**Records supplied**
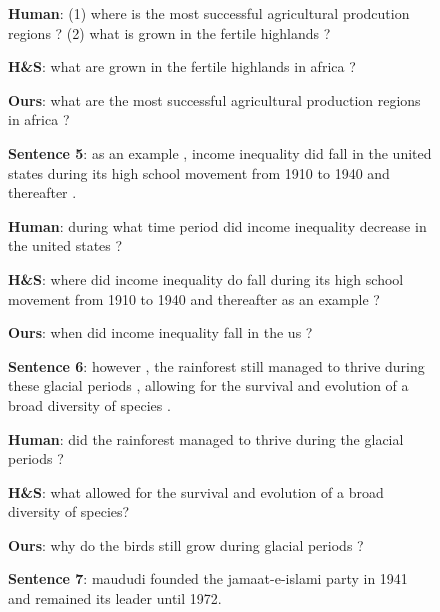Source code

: \documentclass[11pt,a4paper]{article}
\begin{document}
\begin{figure}[!tb]
\begin{framed}
  \vspace{0.02cm}\noindent \textbf{Human}: (1) where is the most successful agricultural prodcution regions ? (2) what is grown in the fertile highlands ?
  
  \vspace{0.02cm} \noindent \textbf{H\&S}: what are grown in the fertile highlands in africa ?
  
  \vspace{0.02cm} \noindent \textbf{Ours}: what are the most successful agricultural production regions in africa ?
  
  \par 
  \vspace{0.4cm} 
  \noindent \textbf{Sentence 5}: as an example , income inequality did fall in the united states during its high school movement from 1910 to 1940 and thereafter . 
  
  \vspace{0.02cm}\noindent \textbf{Human}: during what time period did income inequality decrease in the united states ?
  
  \vspace{0.02cm} \noindent \textbf{H\&S}: where did income inequality do fall during its high school movement from 1910 to 1940 and thereafter as an example ?
  
  \vspace{0.02cm} \noindent \textbf{Ours}: when did income inequality fall in the us ?
  
  \par 
  \vspace{0.4cm} 
  \noindent \textbf{Sentence 6}: however , the rainforest still managed to thrive during these glacial periods , allowing for the survival and evolution of a broad diversity of species .
  
  \vspace{0.02cm}\noindent \textbf{Human}: did the rainforest managed to thrive during the glacial periods ?
  
  \vspace{0.02cm} \noindent \textbf{H\&S}: what allowed for the survival and evolution of a broad diversity of species?
  
  \vspace{0.02cm} \noindent \textbf{Ours}: why do the birds still grow during glacial periods ?
 
  \par 
  \vspace{0.4cm} 
  \noindent \textbf{Sentence 7}: maududi founded the jamaat-e-islami party in 1941 and remained its leader until 1972.
  

\end{framed}
\end{figure}
\end{document}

**Work request**
Would you please transcribe the listing in full, exactly, while omitting the images?

**Task output**
Source code

: \documentclass[11pt,a4paper]{article}
\begin{document}
\begin{figure}[!tb]
\begin{framed}
  \vspace{0.02cm}\noindent \textbf{Human}: (1) where is the most successful agricultural prodcution regions ? (2) what is grown in the fertile highlands ?
  
  \vspace{0.02cm} \noindent \textbf{H\&S}: what are grown in the fertile highlands in africa ?
  
  \vspace{0.02cm} \noindent \textbf{Ours}: what are the most successful agricultural production regions in africa ?
  
  \par 
  \vspace{0.4cm} 
  \noindent \textbf{Sentence 5}: as an example , income inequality did fall in the united states during its high school movement from 1910 to 1940 and thereafter . 
  
  \vspace{0.02cm}\noindent \textbf{Human}: during what time period did income inequality decrease in the united states ?
  
  \vspace{0.02cm} \noindent \textbf{H\&S}: where did income inequality do fall during its high school movement from 1910 to 1940 and thereafter as an example ?
  
  \vspace{0.02cm} \noindent \textbf{Ours}: when did income inequality fall in the us ?
  
  \par 
  \vspace{0.4cm} 
  \noindent \textbf{Sentence 6}: however , the rainforest still managed to thrive during these glacial periods , allowing for the survival and evolution of a broad diversity of species .
  
  \vspace{0.02cm}\noindent \textbf{Human}: did the rainforest managed to thrive during the glacial periods ?
  
  \vspace{0.02cm} \noindent \textbf{H\&S}: what allowed for the survival and evolution of a broad diversity of species?
  
  \vspace{0.02cm} \noindent \textbf{Ours}: why do the birds still grow during glacial periods ?
 
  \par 
  \vspace{0.4cm} 
  \noindent \textbf{Sentence 7}: maududi founded the jamaat-e-islami party in 1941 and remained its leader until 1972.
  

\end{framed}
\end{figure}
\end{document}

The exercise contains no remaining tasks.